“Creemos o no creemos en la Justicia”

23 de noviembre de 2011

La Asociación Pro Guardia Civil (APROGC) se manifiesta hoy aquí para mostrar su indignación ante algunas opiniones vertidas públicamente sobre la sentencia del Tribunal Supremo que absolvía a cuatro guardias civiles de un falso delito de torturas; la defensa de los intereses y buen nombre de los guardias civiles y la Guardia Civil nos obliga a ello.

El periodista José Yoldi, en el diario El País de ayer, opinaba que sí hubo torturas por parte de los guardias civiles y descalificaba la sentencia del Tribunal Supremo.
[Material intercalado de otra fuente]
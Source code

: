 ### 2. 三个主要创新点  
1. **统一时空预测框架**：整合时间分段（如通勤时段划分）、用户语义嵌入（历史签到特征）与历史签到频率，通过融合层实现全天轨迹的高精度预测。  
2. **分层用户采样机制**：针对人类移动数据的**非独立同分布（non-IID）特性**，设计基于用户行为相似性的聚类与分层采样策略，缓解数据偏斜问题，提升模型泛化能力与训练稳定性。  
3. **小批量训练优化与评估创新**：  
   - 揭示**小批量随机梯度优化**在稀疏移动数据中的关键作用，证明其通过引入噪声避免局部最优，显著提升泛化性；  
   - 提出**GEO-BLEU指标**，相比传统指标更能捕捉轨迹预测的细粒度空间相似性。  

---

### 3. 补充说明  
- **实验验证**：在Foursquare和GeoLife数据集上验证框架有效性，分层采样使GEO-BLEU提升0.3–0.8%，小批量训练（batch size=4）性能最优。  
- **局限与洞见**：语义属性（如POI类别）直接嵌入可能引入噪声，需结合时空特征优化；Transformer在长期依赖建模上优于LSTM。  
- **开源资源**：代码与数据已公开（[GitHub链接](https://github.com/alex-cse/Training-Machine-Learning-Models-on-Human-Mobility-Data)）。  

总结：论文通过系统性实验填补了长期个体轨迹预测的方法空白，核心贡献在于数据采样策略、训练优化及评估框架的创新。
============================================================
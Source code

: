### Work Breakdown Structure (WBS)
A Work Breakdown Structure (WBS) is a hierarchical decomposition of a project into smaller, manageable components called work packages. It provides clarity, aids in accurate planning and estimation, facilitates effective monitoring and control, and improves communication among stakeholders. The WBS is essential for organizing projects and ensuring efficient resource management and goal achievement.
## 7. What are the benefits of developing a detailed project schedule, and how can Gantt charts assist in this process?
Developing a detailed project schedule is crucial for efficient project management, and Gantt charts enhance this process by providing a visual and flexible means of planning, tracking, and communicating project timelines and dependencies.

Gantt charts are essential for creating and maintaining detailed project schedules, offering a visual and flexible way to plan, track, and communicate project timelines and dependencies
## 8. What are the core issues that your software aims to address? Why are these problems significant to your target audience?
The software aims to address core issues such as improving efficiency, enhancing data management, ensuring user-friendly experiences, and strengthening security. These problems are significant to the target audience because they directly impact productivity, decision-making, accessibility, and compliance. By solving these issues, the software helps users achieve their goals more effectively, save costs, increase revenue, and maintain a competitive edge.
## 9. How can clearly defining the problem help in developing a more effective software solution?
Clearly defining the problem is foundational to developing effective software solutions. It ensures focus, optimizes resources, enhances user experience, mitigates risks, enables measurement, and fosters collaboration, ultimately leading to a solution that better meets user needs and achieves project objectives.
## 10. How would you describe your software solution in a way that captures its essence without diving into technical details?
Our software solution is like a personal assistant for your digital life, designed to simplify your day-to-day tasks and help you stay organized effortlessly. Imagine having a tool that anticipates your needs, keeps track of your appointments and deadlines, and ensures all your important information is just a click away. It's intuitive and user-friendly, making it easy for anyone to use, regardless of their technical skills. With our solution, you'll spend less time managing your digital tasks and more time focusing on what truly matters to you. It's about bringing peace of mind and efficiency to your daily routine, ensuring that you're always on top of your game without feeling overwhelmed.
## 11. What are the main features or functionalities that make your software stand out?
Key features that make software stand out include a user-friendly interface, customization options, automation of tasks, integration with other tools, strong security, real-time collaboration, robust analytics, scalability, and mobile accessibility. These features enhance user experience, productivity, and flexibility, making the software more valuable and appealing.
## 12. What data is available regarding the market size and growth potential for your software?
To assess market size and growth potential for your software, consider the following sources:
Es su derecho, el de opinar, pero cuando se basa en intenciones, olvidos, historias sin nombre, errores de principiante, y además ejerce de periodista en ese medio se puede convertir en absoluta falta de profesionalidad. Suponemos que no tiene pruebas de lo que dice porque entonces las debería haber aportado a la causa en su momento.

Se equivoca el periodista cuando dice que los etarras no se defendieron, ni denunciaron torturas en la Audiencia Nacional que les condenó a más de mil años por el atentado de Barajas; error, sí lo hicieron, su abogada (la que ejerce su defensa en la vista oral) denunció que todo lo manifestado fue bajo torturas. Pero renunciaron a última hora a presentar pruebas de ello (los forenses de Guipúzcoa entre otros), y lo hicieron para mantener sus bazas intactas y ganar esa batalla en San Sebastián; luego con esa sentencia sería posible revertir lo juzgado en la Audiencia Nacional. No acierta tampoco el Sr. Yoldi al decir que la detención de Portu y Sarasola (6 de enero de 2008) fue la primera detención en España tras el vil asesinato de dos guardias civiles en Capbretón (1 de diciembre de 2007) insinuando la venganza de los guardias civiles; otro error, el 6 de diciembre de 2007 fue detenido en Vizcaya el terrorista Gorka Lupiañez, iba armado, y se le detuvo en idénticas circunstancias. No seguimos enumerando inexactitudes del Sr. Yoldi para no dañar su credibilidad profesional, no es esa nuestra intención. Recordamos al Sr. Yoldi que Sarasola reconoció que trató de huir y se resistió a la detención; y que el jefe de ETA de alias Txeroki escribió en documentos internos de la banda que las torturas eran falsas. Ambos datos los “olvida” este periodista.

La malintencionada fotografía que utiliza en su artículo para reforzar su despreciable opinión fue hecha por los forenses de San Sebastián, pero misteriosa y delictivamente apareció en poder de un jefe de ETA al ser detenido en Francia, cuando casi muy pocos tenían acceso a ella. Ni el Juzgado de San Sebastián investigó el hecho aunque así lo solicitara la justicia francesa, ni los forenses guipuzcoanos (paisanos del Sr. Yoldi) aportaron explicación alguna. Ya que el periodista dispone también de ella, y la utiliza sin rubor, podría investigar periodísticamente la ruta seguida por la fotografía hasta llegar a ETA. La Justicia, la sociedad y esta Asociación se lo agradecerían.

La Asociación Pro Guardia Civil (APROGC) siempre creyó en la inocencia de nuestros compañeros, y ante la sentencia condenatoria de San Sebastián mostró una actitud de respeto y confianza en la Justicia, hasta sus últimas instancias. Ayer el Sr. Yoldi demostró que no cree al Tribunal Supremo, dedica expresiones como “pirueta a la lógica y al sentido común”, “impresionantes razonamientos lógicos” (en tono irónico y peyorativo), y que la “versión” del Supremo es como si “las costillas fueran a las porras” calificándola de “delirio”. Solo podemos desde aquí rechazar sus opiniones por despreciables para los guardias civiles.

Todavía más indignantes nos parecen las opiniones de Sánchez Fornet, responsable sindical del SUP, y también miembro del Cuerpo Nacional de Policía; en twitter califica el artículo antes citado de “magistral” y dice que “es correcto” lo que expone el Sr. Yoldi. Pues no “compañero”, no está hecho con maestría y es incorrecto en el fondo y en la forma. La Asociación Pro Guardia Civil (APROGC) no entiende por qué este señor querría que guardias civiles inocentes, así lo dice la Justicia que él debería acatar, fueran condenados por torturas; ni tampoco en qué se basa para afirmar que la sentencia del Tribunal Supremo es errónea y delirante, puesto que apoya el artículo de opinión. Debería explicarlo.

La Asociación Pro Guardia Civil (APROGC) insta a los ciudadanos que creen en la Justicia y el Estado de Derecho a que muestren su apoyo a los guardias civiles inocentes.